シリーズ一作目が中学、高校生の頃の思い出話で、二作目は卒業後から二十歳前後まで(アルバイトをやりながら絵の勉強)。そして今作は少しずつイラストの仕事をもらうようになった。なんか読んでいて感慨深いモノがあります。
音楽コラムとしたなら、内容は一作目が一番充実してる。やはり10代、学生時代の時がもっとも音楽を吸収できるモノだからでしょう。聴く音楽の量が年代を経て減っていくのは仕方ないことです。
三作目の今作でオッ!と思ったのは、佐野元春との仕事がついに描かれていることです。そう、牧野さんは元春の『エレクトリックガーデン』の挿し絵、そして「クリスマス・タイム・イン・ブルー」のジャケットを手がけてるのです

今、あらためて「クリスマス~」のジャケットを見直して、やはり変な絵だなぁと思います。元春はエレクトリック・ガーデンで牧野さんの絵を気に入ったとかで、何か感じるモノがあったんでしょうね。

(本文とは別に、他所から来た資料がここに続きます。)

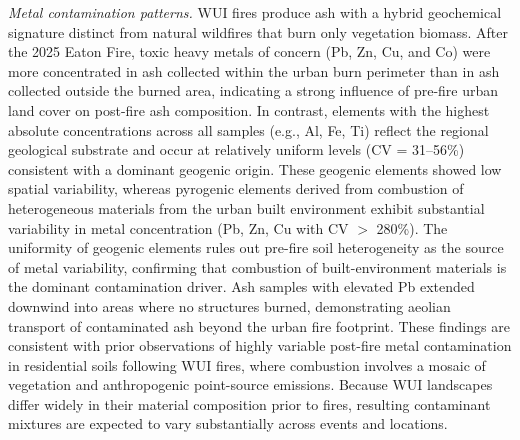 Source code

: \documentclass[
  journal=esthag,        %
  manuscript=article,    %
  layout=onecolumn       %
]{achemso}
\begin{document}
\textit{Metal contamination patterns.}
WUI fires produce ash with a hybrid geochemical signature distinct from natural wildfires that burn only vegetation biomass.\cite{pereira2010heavymetals,etiegni1991woodash,sanchezgarcia2023ashchemistry} After the 2025 Eaton Fire, toxic heavy metals of concern (Pb, Zn, Cu, and Co) were more concentrated in ash collected within the urban burn perimeter than in ash collected outside the burned area, indicating a strong influence of pre-fire urban land cover on post-fire ash composition. In contrast, elements with the highest absolute concentrations across all samples (e.g., Al, Fe, Ti) reflect the regional geological substrate and occur at relatively uniform levels (CV = 31--56\%) consistent with a dominant geogenic origin. These geogenic elements showed low spatial variability, whereas pyrogenic elements derived from combustion of heterogeneous materials from the urban built environment exhibit substantial variability in metal concentration (Pb, Zn, Cu with CV $>$ 280\%). The uniformity of geogenic elements rules out pre-fire soil heterogeneity as the source of metal variability, confirming that combustion of built-environment materials is the dominant contamination driver. Ash samples with elevated Pb extended downwind into areas where no structures burned, demonstrating aeolian transport of contaminated ash beyond the urban fire footprint. These findings are consistent with prior observations of highly variable post-fire metal contamination in residential soils following WUI fires, where combustion involves a mosaic of vegetation and anthropogenic point-source emissions.\cite{jech2024marshall,villarruel2024bioaccessible,abraham2017postfire,fernandezmarcos2022toxics} Because WUI landscapes differ widely in their material composition prior to fires, resulting contaminant mixtures are expected to vary substantially across events and locations.
\end{document}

コラムではサラッと書かれているけど、当時、四畳半のアパートに住んでいた牧野さんの部屋に元春がやってきて、「クリスマス・タイム・イン・ブルー」の仮ミックスのテープを聴かせたと言うシーンが印象深いです。
《佐野さんが俺のカセットデッキに触ってる!》って牧野さんが心でつぶやくとこ、いいですよね。羨ましい!